3月6日(土)、NHKプレミアム「バチカン 秘密の宮殿」を見た。
https://www.nhk.or.jp/info/pr/toptalk/assets/pdf/soukyoku/2020/11/004.pdf
コンスタンティヌス帝のキリスト教の歴史からバチカン宮殿成立の歴史、そしてサン・ピエトロ大聖堂建築の歴史まで、美術も建築も織り交ぜた盛りだくさんの内容で見応えがあった。
(バルダッキーノからカテドラ・ペトリを臨む)
バチカン宮殿の全容は一般入場者には謎だったが(まさに秘密?)、今回、平面図だけでなく3DCG画像などを使い、宮殿建築の概要と威容が推し量れるようだった。更に、歴史の重層性も地下礼拝堂などから了解され、聖ペテロの墓の上に建てられたバチカンの歴史が現在まで続く様が興味深い。
私的には前半にロレンツォ・ロット《受胎告知》が出てきのが嬉しく、後半は圧巻のミケランジェロ特集! 。もちろん、ユリウス2世のパトロネージやラファエッロとのライバル関係を含め、システィーナ礼拝堂天井画に《最後の審判》とフレスコ絵画制作大活躍だが、晩年は建築家としてクーポラ設計にも関わり、特に自筆のクーポラ付け柱の図面発見など興味深いお話満載だった。
と言うことで、まず、キリスト教会絵画の説明で紹介されたロレンツォ・ロット(Lorenzo Lotto、1480-1556/7年)の《受胎告知》。私的に「えっ?!」と驚くこのマリアさまがフツーの女の子っぽくて好感度抜群なのだよ。
ロレンツォ・ロット《受胎告知》(1528年)レカナーティ市立美術館
そして、番組で紹介されていた悪魔の手先?の猫さん。マリアにしか見えない天使の気配を感じてビックリしているところだとか。
でもね、かわゆいのよぉ~♪ 論より証拠、レカナーティ市立美術館のトレードマークはこの猫さんだもの。
さて、番組後半はバチカン宮殿成立の歴史とミケランジェロ特集と言っても良かった。今回、パトロンである教皇ユリウス2世にかなりスポットライトが当たっていたのが興味深かった。(私的にジュリアーノ・デッラ・ローヴェレがどうも好きでないのはチェーザレ・ボルジア贔屓のためかも)
ちなみに、下↓はシスティーナ礼拝堂の天井画に苦労しているミケランジェロの愚痴満載手紙に描いた自画像。文句言いながら描いて、結局あの天井画になるんだから、その才能はやはり「神のごとき」なのだと思う。
ミケランジェロ「システィーナ礼拝堂天井画を描いている自画像」(1508-12年)カーサ・ブオナローティ
ミケランジェロ建築については2016年のパナソニック汐留美術館「ミケランジェロ展 ルネサンス建築の至宝」を観ていたし、ちょうど「世界の夢のルネサンス建築」も読んでいたし、彫刻家&画家であるミケランジェロの建築家としての凄さも改めて勉強させてもらったような気がする。
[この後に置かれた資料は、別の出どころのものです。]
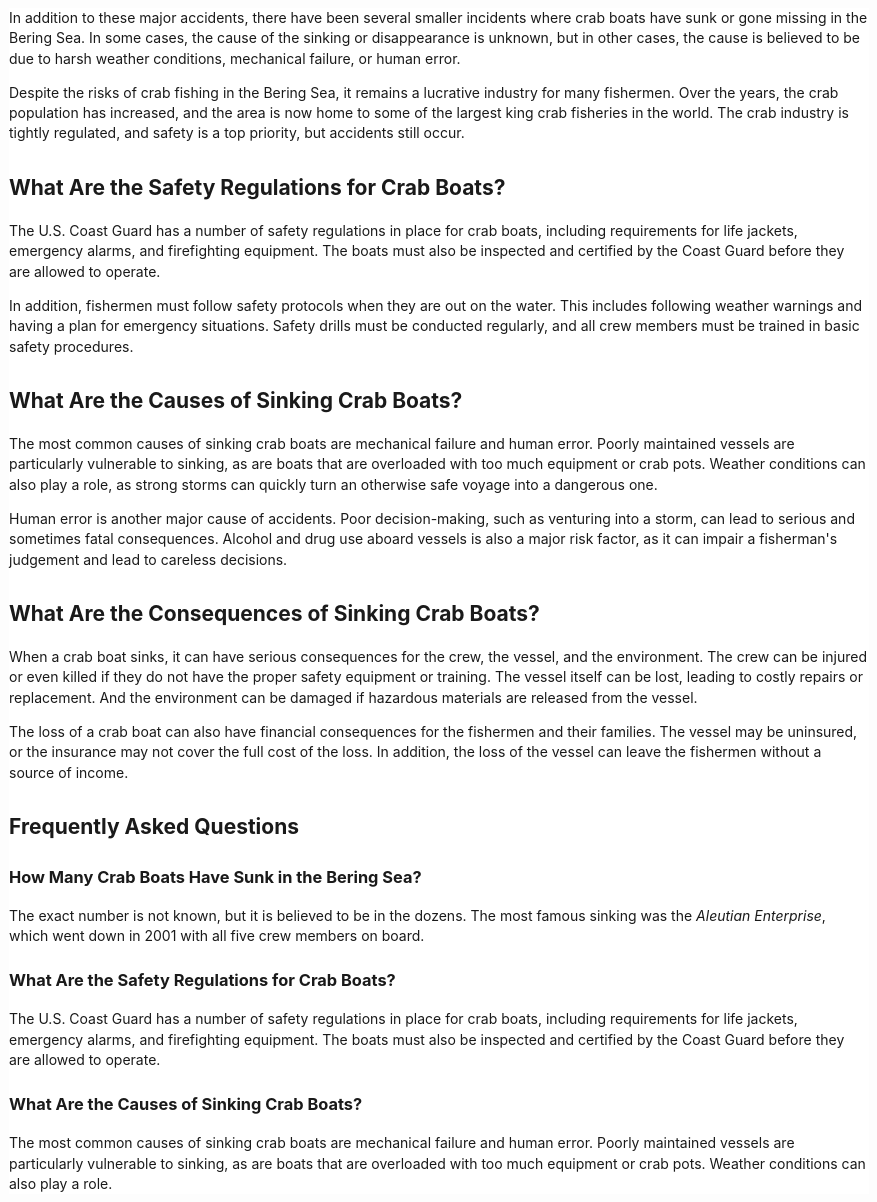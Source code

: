 <p>In addition to these major accidents, there have been several smaller incidents where crab boats have sunk or gone missing in the Bering Sea. In some cases, the cause of the sinking or disappearance is unknown, but in other cases, the cause is believed to be due to harsh weather conditions, mechanical failure, or human error.</p>

<p>Despite the risks of crab fishing in the Bering Sea, it remains a lucrative industry for many fishermen. Over the years, the crab population has increased, and the area is now home to some of the largest king crab fisheries in the world. The crab industry is tightly regulated, and safety is a top priority, but accidents still occur.</p>

<h2>What Are the Safety Regulations for Crab Boats?</h2>

<p>The U.S. Coast Guard has a number of safety regulations in place for crab boats, including requirements for life jackets, emergency alarms, and firefighting equipment. The boats must also be inspected and certified by the Coast Guard before they are allowed to operate.</p>

<p>In addition, fishermen must follow safety protocols when they are out on the water. This includes following weather warnings and having a plan for emergency situations. Safety drills must be conducted regularly, and all crew members must be trained in basic safety procedures.</p>

<h2>What Are the Causes of Sinking Crab Boats?</h2>

<p>The most common causes of sinking crab boats are mechanical failure and human error. Poorly maintained vessels are particularly vulnerable to sinking, as are boats that are overloaded with too much equipment or crab pots. Weather conditions can also play a role, as strong storms can quickly turn an otherwise safe voyage into a dangerous one.</p>

<p>Human error is another major cause of accidents. Poor decision-making, such as venturing into a storm, can lead to serious and sometimes fatal consequences. Alcohol and drug use aboard vessels is also a major risk factor, as it can impair a fisherman's judgement and lead to careless decisions.</p>

<h2>What Are the Consequences of Sinking Crab Boats?</h2>

<p>When a crab boat sinks, it can have serious consequences for the crew, the vessel, and the environment. The crew can be injured or even killed if they do not have the proper safety equipment or training. The vessel itself can be lost, leading to costly repairs or replacement. And the environment can be damaged if hazardous materials are released from the vessel.</p>

<p>The loss of a crab boat can also have financial consequences for the fishermen and their families. The vessel may be uninsured, or the insurance may not cover the full cost of the loss. In addition, the loss of the vessel can leave the fishermen without a source of income.</p>

<h2>Frequently Asked Questions</h2>

<h3>How Many Crab Boats Have Sunk in the Bering Sea?</h3>

<p>The exact number is not known, but it is believed to be in the dozens. The most famous sinking was the <i>Aleutian Enterprise</i>, which went down in 2001 with all five crew members on board.</p>

<h3>What Are the Safety Regulations for Crab Boats?</h3>

<p>The U.S. Coast Guard has a number of safety regulations in place for crab boats, including requirements for life jackets, emergency alarms, and firefighting equipment. The boats must also be inspected and certified by the Coast Guard before they are allowed to operate.</p>

<h3>What Are the Causes of Sinking Crab Boats?</h3>

<p>The most common causes of sinking crab boats are mechanical failure and human error. Poorly maintained vessels are particularly vulnerable to sinking, as are boats that are overloaded with too much equipment or crab pots. Weather conditions can also play a role.</p>
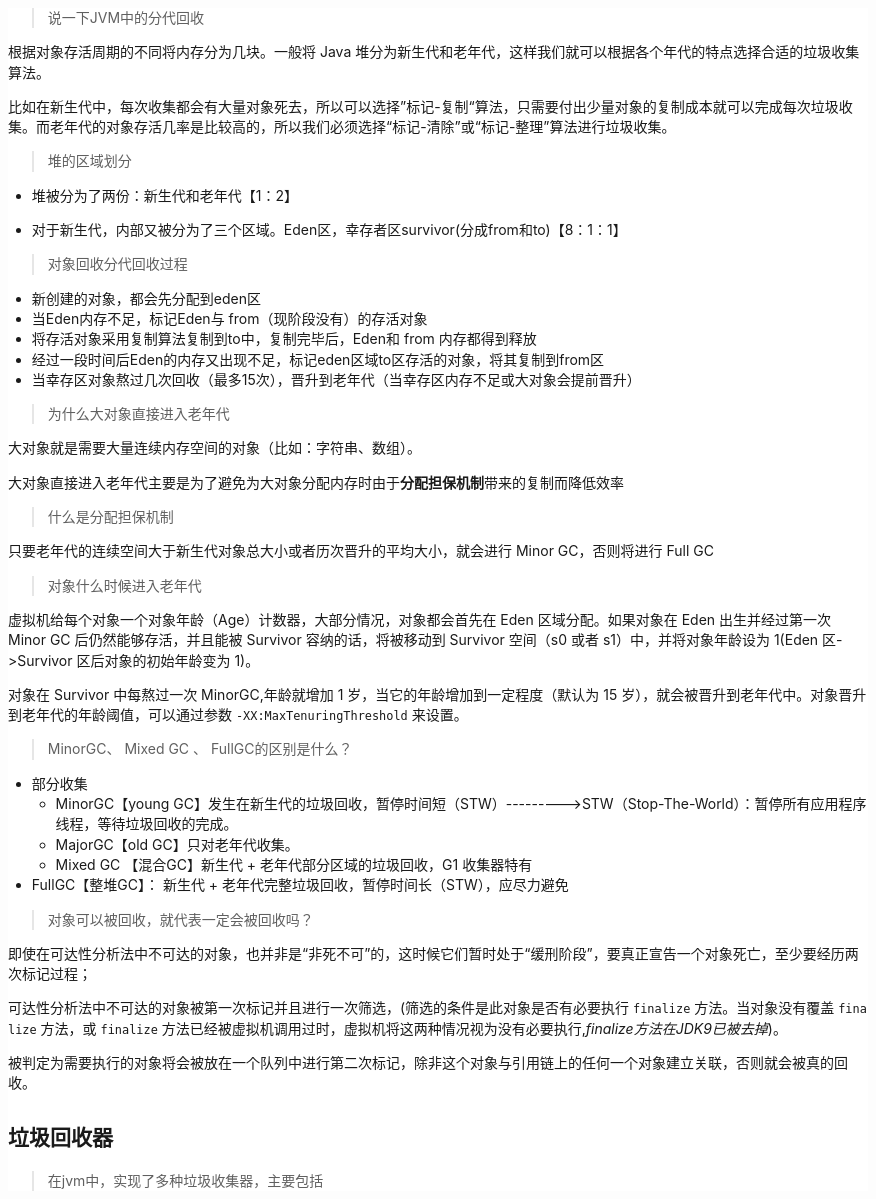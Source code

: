 > 说一下JVM中的分代回收

根据对象存活周期的不同将内存分为几块。一般将 Java 堆分为新生代和老年代，这样我们就可以根据各个年代的特点选择合适的垃圾收集算法。

比如在新生代中，每次收集都会有大量对象死去，所以可以选择”标记-复制“算法，只需要付出少量对象的复制成本就可以完成每次垃圾收集。而老年代的对象存活几率是比较高的，所以我们必须选择“标记-清除”或“标记-整理”算法进行垃圾收集。

> 堆的区域划分

* 堆被分为了两份：新生代和老年代【1：2】

* 对于新生代，内部又被分为了三个区域。Eden区，幸存者区survivor(分成from和to)【8：1：1】

> 对象回收分代回收过程

* 新创建的对象，都会先分配到eden区
* 当Eden内存不足，标记Eden与 from（现阶段没有）的存活对象
* 将存活对象采用复制算法复制到to中，复制完毕后，Eden和 from 内存都得到释放
* 经过一段时间后Eden的内存又出现不足，标记eden区域to区存活的对象，将其复制到from区
* 当幸存区对象熬过几次回收（最多15次），晋升到老年代（当幸存区内存不足或大对象会提前晋升）

> 为什么大对象直接进入老年代

大对象就是需要大量连续内存空间的对象（比如：字符串、数组）。

大对象直接进入老年代主要是为了避免为大对象分配内存时由于**分配担保机制**带来的复制而降低效率

>什么是分配担保机制

只要老年代的连续空间大于新生代对象总大小或者历次晋升的平均大小，就会进行 Minor GC，否则将进行 Full GC

> 对象什么时候进入老年代

虚拟机给每个对象一个对象年龄（Age）计数器，大部分情况，对象都会首先在 Eden 区域分配。如果对象在 Eden 出生并经过第一次 Minor GC 后仍然能够存活，并且能被 Survivor 容纳的话，将被移动到 Survivor 空间（s0 或者 s1）中，并将对象年龄设为 1(Eden 区->Survivor 区后对象的初始年龄变为 1)。

对象在 Survivor 中每熬过一次 MinorGC,年龄就增加 1 岁，当它的年龄增加到一定程度（默认为 15 岁），就会被晋升到老年代中。对象晋升到老年代的年龄阈值，可以通过参数 `-XX:MaxTenuringThreshold` 来设置。

> MinorGC、 Mixed GC 、 FullGC的区别是什么？

* 部分收集
  * MinorGC【young GC】发生在新生代的垃圾回收，暂停时间短（STW）--------->STW（Stop-The-World）：暂停所有应用程序线程，等待垃圾回收的完成。
  * MajorGC【old GC】只对老年代收集。
  * Mixed GC 【混合GC】新生代 + 老年代部分区域的垃圾回收，G1 收集器特有
* FullGC【整堆GC】： 新生代 + 老年代完整垃圾回收，暂停时间长（STW），应尽力避免

> 对象可以被回收，就代表一定会被回收吗？

即使在可达性分析法中不可达的对象，也并非是“非死不可”的，这时候它们暂时处于“缓刑阶段”，要真正宣告一个对象死亡，至少要经历两次标记过程；

可达性分析法中不可达的对象被第一次标记并且进行一次筛选，(筛选的条件是此对象是否有必要执行 `finalize` 方法。当对象没有覆盖 `finalize` 方法，或 `finalize` 方法已经被虚拟机调用过时，虚拟机将这两种情况视为没有必要执行,*finalize方法在JDK9已被去掉*)。

被判定为需要执行的对象将会被放在一个队列中进行第二次标记，除非这个对象与引用链上的任何一个对象建立关联，否则就会被真的回收。



## 垃圾回收器

> 在jvm中，实现了多种垃圾收集器，主要包括
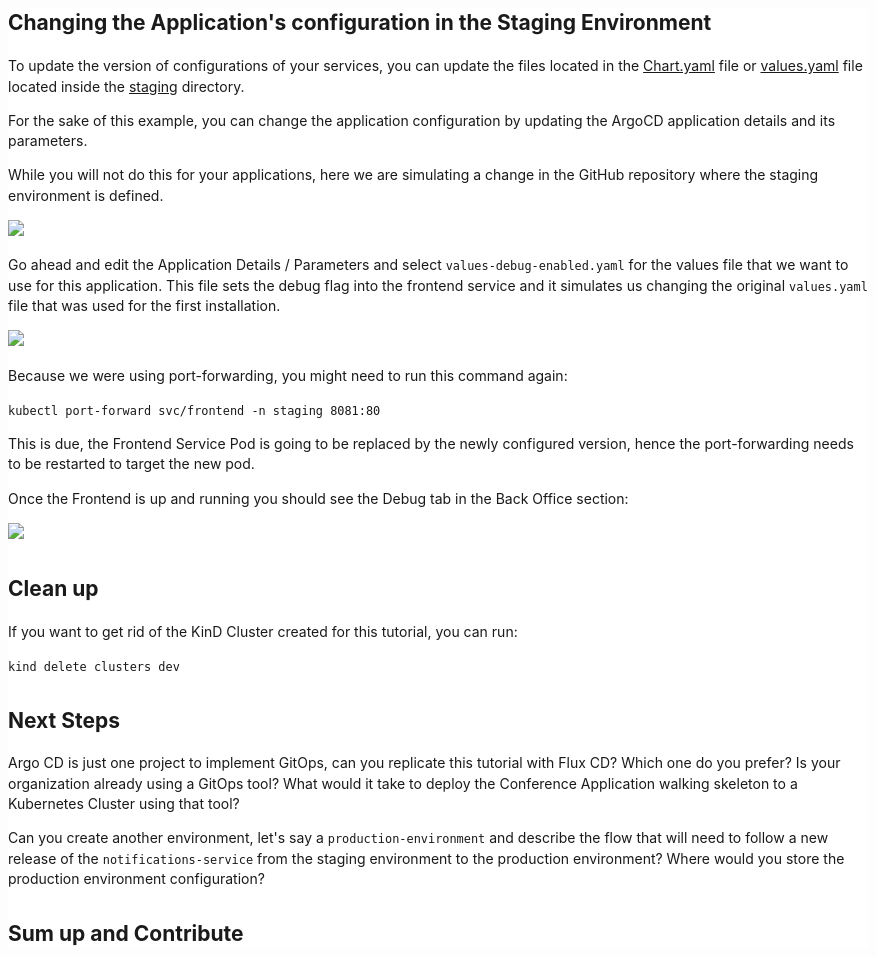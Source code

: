## Changing the Application's configuration in the Staging Environment

To update the version of configurations of your services, you can update the files located in the [Chart.yaml](argo-cd/staging/Chart.yaml) file or [values.yaml](argo-cd/staging/values.yaml) file located inside the [staging](staging/) directory.

For the sake of this example, you can change the application configuration by updating the ArgoCD application details and its parameters. 

While you will not do this for your applications, here we are simulating a change in the GitHub repository where the staging environment is defined. 

<img src="imgs/argocd-change-parameters.png" width="600">

Go ahead and edit the Application Details / Parameters and select `values-debug-enabled.yaml` for the values file that we want to use for this application. This file sets the debug flag into the frontend service and it simulates us changing the original `values.yaml` file that was used for the first installation.

<img src="imgs/argocd-new-values.png" width="600">

Because we were using port-forwarding, you might need to run this command again: 

```shell
kubectl port-forward svc/frontend -n staging 8081:80
```

This is due, the Frontend Service Pod is going to be replaced by the newly configured version, hence the port-forwarding needs to be restarted to target the new pod. 

Once the Frontend is up and running you should see the Debug tab in the Back Office section:

![](imgs/app-debug.png)

## Clean up

If you want to get rid of the KinD Cluster created for this tutorial, you can run:

```shell
kind delete clusters dev
```

## Next Steps

Argo CD is just one project to implement GitOps, can you replicate this tutorial with Flux CD? Which one do you prefer? Is your organization already using a GitOps tool? What would it take to deploy the Conference Application walking skeleton to a Kubernetes Cluster using that tool? 

Can you create another environment, let's say a `production-environment` and describe the flow that will need to follow a new release of the `notifications-service` from the staging environment to the production environment? Where would you store the production environment configuration? 

## Sum up and Contribute
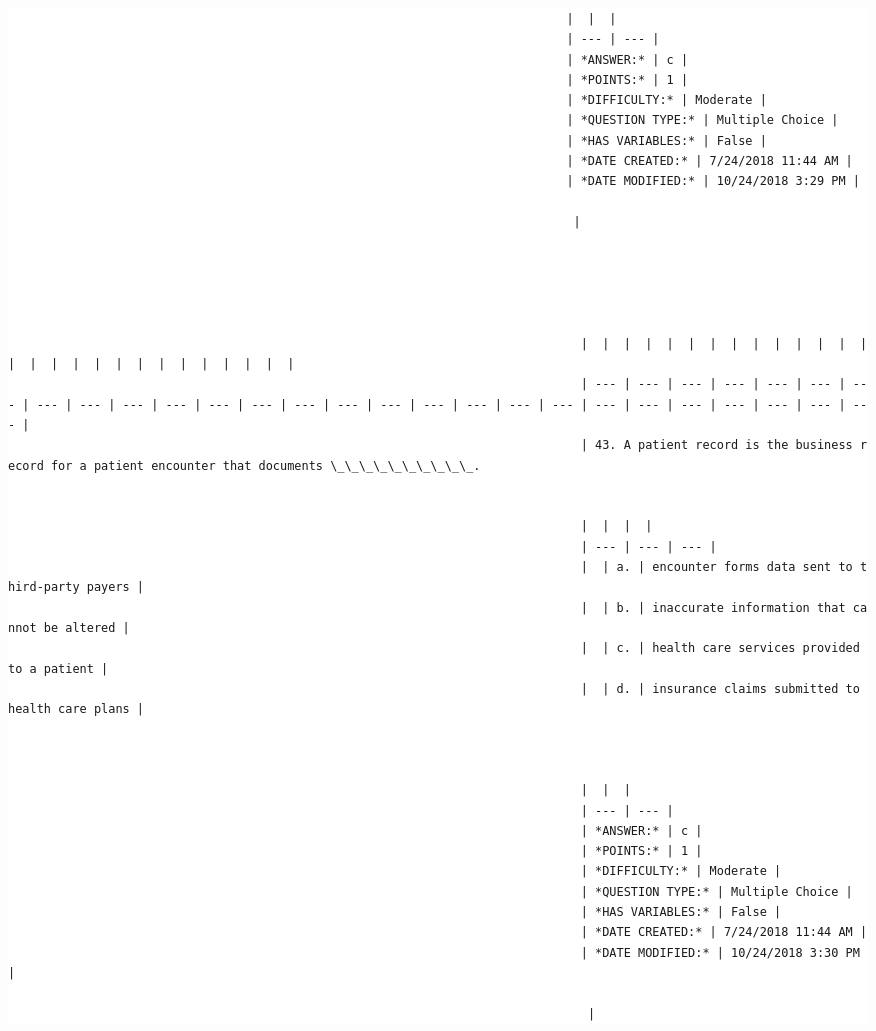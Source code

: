 

                                                                                  |  |  |
                                                                                  | --- | --- |
                                                                                  | *ANSWER:* | c |
                                                                                  | *POINTS:* | 1 |
                                                                                  | *DIFFICULTY:* | Moderate |
                                                                                  | *QUESTION TYPE:* | Multiple Choice |
                                                                                  | *HAS VARIABLES:* | False |
                                                                                  | *DATE CREATED:* | 7/24/2018 11:44 AM |
                                                                                  | *DATE MODIFIED:* | 10/24/2018 3:29 PM |

                                                                                   |





                                                                                    |  |  |  |  |  |  |  |  |  |  |  |  |  |  |  |  |  |  |  |  |  |  |  |  |  |  |  |
                                                                                    | --- | --- | --- | --- | --- | --- | --- | --- | --- | --- | --- | --- | --- | --- | --- | --- | --- | --- | --- | --- | --- | --- | --- | --- | --- | --- | --- |
                                                                                    | 43. A patient record is the business record for a patient encounter that documents \_\_\_\_\_\_\_\_\_\_.


                                                                                    |  |  |  |
                                                                                    | --- | --- | --- |
                                                                                    |  | a. | encounter forms data sent to third-party payers |
                                                                                    |  | b. | inaccurate information that cannot be altered |
                                                                                    |  | c. | health care services provided to a patient |
                                                                                    |  | d. | insurance claims submitted to health care plans |



                                                                                    |  |  |
                                                                                    | --- | --- |
                                                                                    | *ANSWER:* | c |
                                                                                    | *POINTS:* | 1 |
                                                                                    | *DIFFICULTY:* | Moderate |
                                                                                    | *QUESTION TYPE:* | Multiple Choice |
                                                                                    | *HAS VARIABLES:* | False |
                                                                                    | *DATE CREATED:* | 7/24/2018 11:44 AM |
                                                                                    | *DATE MODIFIED:* | 10/24/2018 3:30 PM |

                                                                                     |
https://panasonic.co.jp/ls/museum/exhibition/16/160625/ex.html
晩年、難航していたサン・ピエトロの大聖堂クーポラの最終的設計を任されたミケランジェロが、近年の自筆のクーポラ付け柱の図面発見などから、当時、設計だけではなく現場監督のように指示図まで描き、老体にもかかわらず、生真面目に精魂を傾け仕事に取り組んでいた様子が偲ばれ心を打つ。その才能と努力が人知を超えて凄すぎるのだ!!だからこそ「神のごとき」ミケランジェロなのね。
ということで、盛りだくさんの内容で「バチカン宮殿の秘密」が了解されたのだが、私的に不満なことがあった。それは「パオリーナ礼拝堂(La Capella Paolina)」が出てこなかったこと。もしかして紹介されるかも?と、密かに楽しみにしていたのに、残念!!
https://www.vatican.va/various/cappelle/paolina_vr/
ミケランジェロの描いた2つのフレスコ画、《サウロの回心》と《聖ペテロの十字架》(1542-49年)は、美術ど素人の私見ではあるが、カラヴァッジョの聖ポポロ教会チェラージ礼拝堂の2作品(オデスカルキ=バルビ《サウロの回心》とチェラージ《聖ペテロの磔刑》)に大いに影響を与えていると思っているのだが...??。
ちなみに、最後のエンドロールに「取材協力」としてH先生のお名前があった。あらためて、H先生情報に感謝です!!